Der Hauptsponsor der ITTF bezeichnete Tischtennis in China sinngemäß als Ü40.
Also muss einer der Hauptgründe für den Rückgang im Spiel selbst liegen. Offensichtlich ist Tischtennis in der derzeitigen Form weltweit nur begrenzt konkurrenzfähig.
Vereine gibt es in vielen Verbänden überhaupt nicht.
Der demographische Wandel ist eher ein europäisches Problem.
Mit den Folgen des Internets haben alle zu kämpfen.

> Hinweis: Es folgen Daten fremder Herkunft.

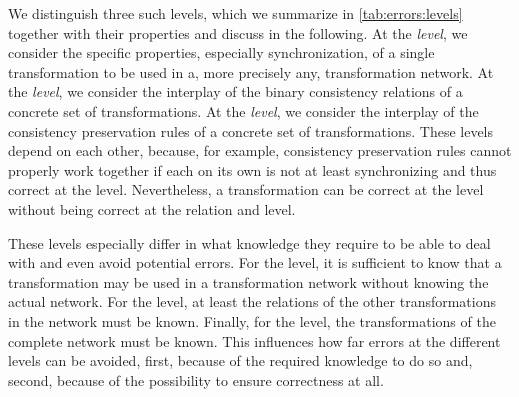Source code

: We distinguish three such levels, which we summarize in \autoref{tab:errors:levels} together with their properties and discuss in the following.
%
At the \emph{\leveltransformation level}, we consider the specific properties, especially synchronization, of a single transformation to be used in a, more precisely any, transformation network.
At the \emph{\levelnetworkrelation level}, we consider the interplay of the binary consistency relations of a concrete set of transformations.
At the \emph{\levelnetworkrule level}, we consider the interplay of the consistency preservation rules of a concrete set of transformations.
These levels depend on each other, because, for example, consistency preservation rules cannot properly work together if each on its own is not at least synchronizing and thus correct at the \leveltransformation level.
Nevertheless, a transformation can be correct at the \leveltransformation level without being correct at the relation and \levelnetworkrule level.

These levels especially differ in what knowledge they require to be able to deal with and even avoid potential errors.
For the \leveltransformation level, it is sufficient to know that a transformation may be used in a transformation network without knowing the actual network.
For the \levelnetworkrelation level, at least the relations of the other transformations in the network must be known.
Finally, for the \levelnetworkrule level, the transformations of the complete network must be known.
This influences how far errors at the different levels can be avoided, first, because of the required knowledge to do so and, second, because of the possibility to ensure correctness at all.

Tischtennis schwächelt überall. Das ist bei den Konkurrenzsportarten nicht so. Badminton etwa, ist in Europa ein Randsport, boomt aber in China und Indonesien.

Nun kann man argumentieren, dass wir auf die ITTF-Entscheidungen ohnehin keinen Einfluss haben und es daher nichts bringt darüber zu diskutieren. Doch letztlich schlägt "das Große Ganze" auf "das Kleine" durch. Wir erörtern das Thema seit es TT-News gibt. Hat sich was verbessert? Die Leuchttürme, die dem allgemeinen Niedergang zu trotzen scheinen, beruhen auf dem überdurchschnittlich hohen Einsatz weniger TT-Verrückter. Die Maßnahmen der nationalen Verbände und ihrer Untergliederungen sind eher Anpassungen als Problemlösungen. Die Möglichkeiten sind begrenzt.

Aus einer fatalistischen Grundstimmung heraus überhaupt nichts zu machen, wäre falsch. Wenn jeder ein klein wenig mehr machen würde, wäre schon viel gewonnen.